Intensive Care Unit stay was longer in patients with FO ≥ 5% (p < 0.001), while Arikan et al. reported that FO > 15% was a risk factor for more extended ICU stay (p = 0.008)8. In the multicenter study by Bellos et al., a significant correlation was reported between ICU stay (χ2 = 63.69, p = 0.0001) and hospital stay (χ2 = 18.84, p = 0.0001).17
Several studies in critically ill pediatric patients have found FO to be an independent risk factor for mortality. For example, Goldstein et al. studied 116 patients with multiorgan dysfunction secondary to sepsis or cardiogenic shock. These authors found a higher survival (p < 0.03) in patients with a lower %FO (14.2 ± 15.9) than those with a higher %FO (25.4 ± 32.9)19.
In neonatal cardiac surgery patients, FO ≥ 16% on the third postoperative day was an independent risk factor for an undesirable outcome, such as cardiac arrest (p = 0.0001), increased hospital stay (p = 0.04), and the need for surgical re-exploration (p = 0.0001)20.

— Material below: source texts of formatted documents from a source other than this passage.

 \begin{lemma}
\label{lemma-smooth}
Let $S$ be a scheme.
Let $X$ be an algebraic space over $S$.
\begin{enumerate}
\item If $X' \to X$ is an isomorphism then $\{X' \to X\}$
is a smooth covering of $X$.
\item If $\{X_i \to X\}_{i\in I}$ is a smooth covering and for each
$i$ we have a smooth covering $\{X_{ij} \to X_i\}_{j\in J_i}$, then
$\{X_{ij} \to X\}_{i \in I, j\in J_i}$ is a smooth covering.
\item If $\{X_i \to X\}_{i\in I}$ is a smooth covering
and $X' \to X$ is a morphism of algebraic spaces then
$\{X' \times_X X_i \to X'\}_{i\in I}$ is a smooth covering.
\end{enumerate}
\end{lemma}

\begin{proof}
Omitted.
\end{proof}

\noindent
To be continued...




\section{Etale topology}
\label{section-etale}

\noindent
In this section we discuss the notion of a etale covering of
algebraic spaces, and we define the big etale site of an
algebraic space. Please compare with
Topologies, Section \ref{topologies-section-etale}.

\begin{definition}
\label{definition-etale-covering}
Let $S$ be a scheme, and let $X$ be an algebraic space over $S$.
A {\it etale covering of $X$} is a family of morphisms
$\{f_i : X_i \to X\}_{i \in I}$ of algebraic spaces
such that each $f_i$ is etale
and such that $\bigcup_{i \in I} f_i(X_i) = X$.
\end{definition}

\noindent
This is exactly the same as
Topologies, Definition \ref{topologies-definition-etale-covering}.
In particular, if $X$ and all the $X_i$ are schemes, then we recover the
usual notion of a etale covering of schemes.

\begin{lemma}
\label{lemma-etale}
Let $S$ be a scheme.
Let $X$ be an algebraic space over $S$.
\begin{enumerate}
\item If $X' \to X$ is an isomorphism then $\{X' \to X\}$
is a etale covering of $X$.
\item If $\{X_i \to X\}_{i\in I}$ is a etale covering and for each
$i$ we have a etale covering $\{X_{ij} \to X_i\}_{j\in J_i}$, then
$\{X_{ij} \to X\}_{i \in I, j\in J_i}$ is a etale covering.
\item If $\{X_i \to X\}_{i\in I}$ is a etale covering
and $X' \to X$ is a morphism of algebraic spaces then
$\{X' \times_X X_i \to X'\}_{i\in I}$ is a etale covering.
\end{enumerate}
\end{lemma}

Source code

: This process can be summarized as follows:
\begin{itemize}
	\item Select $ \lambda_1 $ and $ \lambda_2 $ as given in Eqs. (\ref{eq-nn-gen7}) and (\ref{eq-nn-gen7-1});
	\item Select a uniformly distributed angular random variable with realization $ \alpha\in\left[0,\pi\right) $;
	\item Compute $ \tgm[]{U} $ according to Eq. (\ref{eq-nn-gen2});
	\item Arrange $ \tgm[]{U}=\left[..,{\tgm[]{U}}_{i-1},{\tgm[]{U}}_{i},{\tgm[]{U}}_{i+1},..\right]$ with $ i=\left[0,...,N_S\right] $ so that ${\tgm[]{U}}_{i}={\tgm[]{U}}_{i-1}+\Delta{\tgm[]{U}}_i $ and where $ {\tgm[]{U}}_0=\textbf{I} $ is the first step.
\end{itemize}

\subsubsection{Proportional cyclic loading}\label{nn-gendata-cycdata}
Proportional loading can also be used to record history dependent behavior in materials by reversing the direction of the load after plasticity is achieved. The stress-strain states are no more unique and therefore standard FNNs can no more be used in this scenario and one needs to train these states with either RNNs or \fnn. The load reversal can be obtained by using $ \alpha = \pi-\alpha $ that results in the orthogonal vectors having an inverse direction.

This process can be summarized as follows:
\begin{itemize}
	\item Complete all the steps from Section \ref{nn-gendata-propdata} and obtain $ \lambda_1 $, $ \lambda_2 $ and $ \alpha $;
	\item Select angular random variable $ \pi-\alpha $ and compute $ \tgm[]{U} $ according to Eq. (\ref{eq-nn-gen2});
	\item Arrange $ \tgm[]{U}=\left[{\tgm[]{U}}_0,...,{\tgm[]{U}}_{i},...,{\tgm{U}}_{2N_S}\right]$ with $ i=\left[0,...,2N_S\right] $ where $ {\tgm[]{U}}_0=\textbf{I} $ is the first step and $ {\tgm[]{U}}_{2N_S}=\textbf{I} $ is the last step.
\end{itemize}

In our study, seven patients died, representing 5% of the total; six belonged to the FO ≥ 5% group (p < 0.0001). Sutherland et al. and Hayes et al. showed a direct relationship between FO and mortality21,22. The former found that for each 1% increase in FO, mortality increased by 3% (OR 1.03, 95%CI 1.01-1.05). When patients showed %FO > 20, the OR for mortality was 8.5 (95%CI 2.8-25.7).21
Some strategies to reduce systemic inflammation after extracorporeal circulation are steroids and ultrafiltration. Both aim to reduce interleukins and cytokines that act as inflammatory mediators and are responsible for the increased vascular permeability that results in significant interstitial edema. Other strategies used in the ICU, such as water restriction of up to 25% of maintenance fluids in the first 24 hours and diuretics and kidney replacement therapies, such as early peritoneal dialysis, may decrease the incidence of FO23. In our study, 36 patients (27.6%) had AKI. Patients with FO ≥ 5% detected presented up to 71.4% (p < 0.001).
Age, weight, surgical complexity, and extracorporeal circulation time are associated with higher FO. Patients with FO ≥ 5% or a maximum FO peak show a higher OI and inotropic score and higher mortality. The presence of FO ≥ 5% increases days of mechanical ventilation and hospital stay.